Acqua per lavarsi ce n’era ben poca e quella stessa era comprensibilmente razionata. Quella potabile, poi, era distribuita nelle prime ore del giorno e chi arrivava a prenderla poteva bere, almeno per quelle 24 ore. Chi invece non faceva a tempo per un motivo qualsiasi aveva di che rimuginare, ma difficilmente avrebbe potuto rimediare un poco di acqua, visto che chi ce l’aveva se la teneva preziosamente in serbo. La questione era che i carri botte per il rifornimento delle ghirbe arrivavano all’improvviso e all’improvviso l’acqua si esauriva: perciò occorreva improvvisarsi sentinelle a tempo pieno per poter fare il rifornimento che naturalmente prendeva le proporzioni dalla capacità dei recipienti di cui potevi disporre.

lo potevo usufruire soltanto di una bottiglia. Era una bottiglia un poco più piccola di un litro che io, per poter mantenere fresca, avevo avvolto con un pezzo di coperta da campo ritagliata appositamente e cucita opportunamente intorno con un filo di spago. Lo scopo era raggiunto ma non potevo aumentarne il contenuto e pertanto permaneva il problema dell’insufficienza dell’acqua, problema gravissimo per me che avevo sempre sete, soprattutto in quel clima  torrido.

Per pulirci ci avevano distribuito una saponetta ogni quattro persone, che noi avevamo diligentemente divisa per evitare poi contestazioni contro chi ne avesse usufruito in più, anche involontariamente. Erano cose prevedibili, e saggiamente occorreva provvedervi in tempo, cioè prima che si verificassero inconvenienti come per altro accadeva ad ogni piè sospinto in diversissime altre occasioni.

Si viveva insomma sul filo del rasoio per lo stato di tensione che si respirava addirittura come l’aria surriscaldata dai furiosi raggi del sole. L’acqua per lavarci era raccolta in certi serbatoi abbastanza capienti e poi distribuita a mezzo rubinetti nei lavatoi e nelle docce che però funzionavano soltanto in determinati giorni e per brevissimo tempo per cui, come era prevedibile, se riuscivi a trovare un posto sotto la doccia dovevi sbrigarti e non perdere tempo ad insaponarti se non volevi correre il rischio di restare soltanto insaponato senza più la possibilità di sciacquarti. Insomma, era come accade per la coperta corta: se ti copri i piedi resti con la testa scoperta e viceversa se ti copri la testa, perciò se ti insaponavi bene non potevi sciacquarti se invece ti insaponavi appena occorreva ugualmente molta acqua perché era salmastra ed avevi di che sfregarti senza riuscire nell’intento.

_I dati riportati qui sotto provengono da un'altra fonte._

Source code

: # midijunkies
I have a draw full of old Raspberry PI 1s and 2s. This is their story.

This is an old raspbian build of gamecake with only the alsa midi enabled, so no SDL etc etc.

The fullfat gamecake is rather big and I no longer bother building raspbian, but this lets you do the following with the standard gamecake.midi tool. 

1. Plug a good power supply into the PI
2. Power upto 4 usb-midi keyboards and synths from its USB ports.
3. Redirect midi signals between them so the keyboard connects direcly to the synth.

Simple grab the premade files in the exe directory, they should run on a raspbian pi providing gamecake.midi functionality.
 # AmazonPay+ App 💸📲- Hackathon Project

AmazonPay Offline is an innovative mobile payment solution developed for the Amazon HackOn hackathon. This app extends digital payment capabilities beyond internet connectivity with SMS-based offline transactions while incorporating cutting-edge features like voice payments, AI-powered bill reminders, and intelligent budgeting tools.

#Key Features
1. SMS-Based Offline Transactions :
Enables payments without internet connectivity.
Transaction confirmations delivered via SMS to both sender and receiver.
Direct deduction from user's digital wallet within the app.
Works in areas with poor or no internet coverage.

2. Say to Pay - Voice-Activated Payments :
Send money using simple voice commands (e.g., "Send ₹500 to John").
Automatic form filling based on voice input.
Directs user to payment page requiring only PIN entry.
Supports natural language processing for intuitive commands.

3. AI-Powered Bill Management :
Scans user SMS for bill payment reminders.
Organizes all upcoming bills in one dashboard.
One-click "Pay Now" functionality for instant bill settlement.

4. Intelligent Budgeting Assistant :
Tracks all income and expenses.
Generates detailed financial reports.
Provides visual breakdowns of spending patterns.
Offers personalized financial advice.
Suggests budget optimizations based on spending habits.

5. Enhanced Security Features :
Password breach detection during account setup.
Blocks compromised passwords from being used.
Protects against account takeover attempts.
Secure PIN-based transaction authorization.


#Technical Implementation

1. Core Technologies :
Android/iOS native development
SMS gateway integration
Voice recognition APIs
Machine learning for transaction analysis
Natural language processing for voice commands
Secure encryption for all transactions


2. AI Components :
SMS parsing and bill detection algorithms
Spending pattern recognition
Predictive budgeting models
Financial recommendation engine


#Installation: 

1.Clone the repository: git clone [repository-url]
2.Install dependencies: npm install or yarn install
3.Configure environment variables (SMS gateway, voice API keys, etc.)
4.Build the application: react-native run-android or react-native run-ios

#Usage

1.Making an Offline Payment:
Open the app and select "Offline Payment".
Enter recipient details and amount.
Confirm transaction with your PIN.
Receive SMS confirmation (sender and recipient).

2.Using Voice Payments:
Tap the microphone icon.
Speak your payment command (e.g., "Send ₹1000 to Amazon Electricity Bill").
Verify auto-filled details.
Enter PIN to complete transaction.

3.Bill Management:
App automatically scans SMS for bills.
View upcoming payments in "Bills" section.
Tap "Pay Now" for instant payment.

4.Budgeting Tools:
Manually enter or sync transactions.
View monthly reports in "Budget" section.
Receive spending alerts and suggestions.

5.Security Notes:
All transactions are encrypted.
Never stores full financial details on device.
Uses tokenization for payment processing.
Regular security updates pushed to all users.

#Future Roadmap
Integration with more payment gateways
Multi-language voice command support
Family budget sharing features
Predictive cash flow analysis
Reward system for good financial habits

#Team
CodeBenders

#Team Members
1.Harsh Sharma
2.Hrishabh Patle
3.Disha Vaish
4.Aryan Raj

A ricordarsene oggi sembra tutto naturale e fatto di piccole cose ma in quel clima fisico e psicologico erano problemi di difficile soluzione. Era comunque il problema della sopravvivenza che purtroppo poteva risolversi in tuo favore solo se lo facevi a scapito degli altri.

Così per ogni giorno trascorso l’egoismo ti si impiantava nell’animo e non se ne andava più, anzi, le occasioni ti davano la possibilità di accrescerlo ed ingigantirlo oltre ogni misura. Le azioni altruistiche divenivano ogni giorno più rare e suscitavano persino meraviglia nel constatare che non era stato distrutto del tutto e che ancora la sua fiammella esisteva. Un buon segno, questo che avrebbe dovuto far bene sperare, ma come sempre accade nelle cose la meraviglia si trasformava a poco a poco in incredulità e si finiva per credere che fosse più una forma di egoismo mascherato da altruismo per fregare ancora una volta il prossimo. Conclusioni pessimistiche è vero ma giustificate dalla pesante realtà dura e perversa.